Le 16 Octobre 2019, par Frédérique Picard

Après 15 ans de direction marketing dans de grands groupes internationaux, Frédérique crée son agence en marketing stratégique en 2004. Bretonne, passionnée de voile, elle rêve d‘expédition maritime depuis l’enfance.


Frédérique, vous avez créé Dare Women après un parcours international, quelles ont été vos motivations pour entreprendrecette démarche ? Parlez-nous de votre itinéraire.
 
En 2011 nous larguons les amarres avec mon mari et mes 4 enfants pour une année à la voile autour du monde.
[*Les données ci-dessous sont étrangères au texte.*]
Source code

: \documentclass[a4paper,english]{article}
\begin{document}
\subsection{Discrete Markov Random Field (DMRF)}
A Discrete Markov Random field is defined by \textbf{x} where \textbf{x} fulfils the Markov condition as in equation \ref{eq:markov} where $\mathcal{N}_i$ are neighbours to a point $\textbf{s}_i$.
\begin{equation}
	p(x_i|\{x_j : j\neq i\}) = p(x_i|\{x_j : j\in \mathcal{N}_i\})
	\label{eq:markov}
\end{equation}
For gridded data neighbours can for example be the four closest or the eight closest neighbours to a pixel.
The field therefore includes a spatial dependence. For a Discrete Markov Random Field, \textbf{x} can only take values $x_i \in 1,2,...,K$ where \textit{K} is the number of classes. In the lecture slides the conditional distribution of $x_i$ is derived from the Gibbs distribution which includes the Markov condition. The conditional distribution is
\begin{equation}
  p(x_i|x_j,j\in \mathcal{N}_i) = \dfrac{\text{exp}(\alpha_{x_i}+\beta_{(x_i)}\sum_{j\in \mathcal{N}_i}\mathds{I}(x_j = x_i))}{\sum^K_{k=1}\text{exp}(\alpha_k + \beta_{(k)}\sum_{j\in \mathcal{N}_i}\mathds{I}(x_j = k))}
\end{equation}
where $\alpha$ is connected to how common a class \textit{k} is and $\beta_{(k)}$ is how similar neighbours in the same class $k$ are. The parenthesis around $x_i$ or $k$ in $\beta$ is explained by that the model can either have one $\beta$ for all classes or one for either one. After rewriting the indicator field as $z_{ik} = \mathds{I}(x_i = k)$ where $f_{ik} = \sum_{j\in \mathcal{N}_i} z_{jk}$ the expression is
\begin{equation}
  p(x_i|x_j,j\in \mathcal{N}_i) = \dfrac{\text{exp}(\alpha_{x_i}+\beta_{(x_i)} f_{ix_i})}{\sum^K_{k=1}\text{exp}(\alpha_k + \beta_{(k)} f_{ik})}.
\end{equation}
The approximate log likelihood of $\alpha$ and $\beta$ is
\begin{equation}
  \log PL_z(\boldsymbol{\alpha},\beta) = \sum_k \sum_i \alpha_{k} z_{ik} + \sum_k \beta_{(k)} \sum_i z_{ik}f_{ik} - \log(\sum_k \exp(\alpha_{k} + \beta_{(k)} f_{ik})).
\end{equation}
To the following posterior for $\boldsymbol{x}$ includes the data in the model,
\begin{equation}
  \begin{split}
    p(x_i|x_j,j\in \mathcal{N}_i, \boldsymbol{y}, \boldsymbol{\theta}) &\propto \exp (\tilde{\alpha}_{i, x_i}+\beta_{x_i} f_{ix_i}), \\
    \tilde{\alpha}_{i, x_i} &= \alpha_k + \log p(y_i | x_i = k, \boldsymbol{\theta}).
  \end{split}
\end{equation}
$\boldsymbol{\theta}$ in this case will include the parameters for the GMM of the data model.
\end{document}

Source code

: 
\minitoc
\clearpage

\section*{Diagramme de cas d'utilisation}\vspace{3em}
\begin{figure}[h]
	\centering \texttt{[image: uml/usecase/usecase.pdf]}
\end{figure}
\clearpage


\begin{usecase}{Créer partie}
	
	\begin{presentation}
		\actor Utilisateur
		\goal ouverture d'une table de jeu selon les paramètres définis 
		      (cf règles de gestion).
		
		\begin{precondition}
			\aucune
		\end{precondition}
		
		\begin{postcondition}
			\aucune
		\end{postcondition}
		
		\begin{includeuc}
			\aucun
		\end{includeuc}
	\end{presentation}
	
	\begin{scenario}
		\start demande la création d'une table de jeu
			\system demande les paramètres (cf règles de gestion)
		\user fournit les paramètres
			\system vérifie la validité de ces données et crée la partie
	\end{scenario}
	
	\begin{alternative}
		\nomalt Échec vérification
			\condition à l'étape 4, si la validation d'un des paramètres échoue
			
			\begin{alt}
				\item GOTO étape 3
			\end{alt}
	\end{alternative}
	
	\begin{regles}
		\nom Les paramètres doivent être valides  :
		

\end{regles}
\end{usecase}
Ce sera le tournant de ma vie. Du Maghreb a l’Amérique Centrale en passant par l’Afrique noire, ce voyage où nous nous délestons du superficiel sera marqué par nos rencontres. Particulièrement les femmes, qui dans les contrées les plus reculées et les plus pauvres avancent avec fierté, courage et audace.

L’aventure continuera puisque nous nous installerons 4 ans à Istanbul puis 3 ans à San Diego en Californie.
A Istanbul  je continue à gérer ma société et je m’immerge dans le pays. Je rencontre des figures stanbouilottes, j’accompagne des femmes à se réaliser et je deviens coach.

Puis ce sera la Californie, membre du board de la chambre de commerce franco- américaine je côtoie régulièrement des femmes dans le business. Associée dans une start up je découvre que les femmes californiennes osent se lancer des challenges sans peur et sans complexe.

La prise de risque est pour elle naturelle, c’est presque dans leur ADN.
Partant de ces constats j’ai décidé de répertorier les leviers spécifiques qui permettent aux femmes d’oser et d’en faire profiter le plus grand nombre. DARE WOMEN est né.
 
Votre séjour aux Etats-Unis a été inspirant. Quelle est la place des femmes dans les affaires outre Atlantique?
 
Je parlerai plus de la Californie car les US sont tellement pluriels que les différences entre Etats sont énormes.
La Californie a été le premier Etat à inclure les femmes dans les conseils d‘administration ( loi de 2018) loin derrière la France et la loi Coppe Zimmerman de 2011 !

Malgré l’audace des femmes américaines, la place des femmes aux US n’est pas si bonne qu’on le pense. La montée des nouvelles technologies est en partie responsable puisque seuls 25% des emplois dans l’informatique reviennent aux femmes ( 36% en 1991). Toute l ‘économie est en train de devenir technologique et les entreprises risquent fort d’être de plus en plus inégalitaires.

Les inégalités salariales entre femmes et hommes perdurent, chez Google elles sont même extrêmes par rapport au reste de l’industrie.
Les femmes californiennes font face aux mêmes difficultés que les femmes françaises dans le monde du travail. Ce qui est frappant la bas c’est leur capacité à rebondir, à aller de l’avant, à s’entraider et à ne pas douter. Elles osent tout.
 
Mon séjour en Californie a été extrêmement initiatique.
 
J’ai été frappé la-bas par cette force dégagée par les femmes. Elles savent parfaitement utiliser les bons leviers : utiliser leur network, exercer la sororité, savoir dire non, prendre du temps pour elle, prendre la parole, faire appel à un mentor.
Tout ça elles le font naturellement. Sans  complexe et surtout sans peur ni des regards, ni de l‘échec.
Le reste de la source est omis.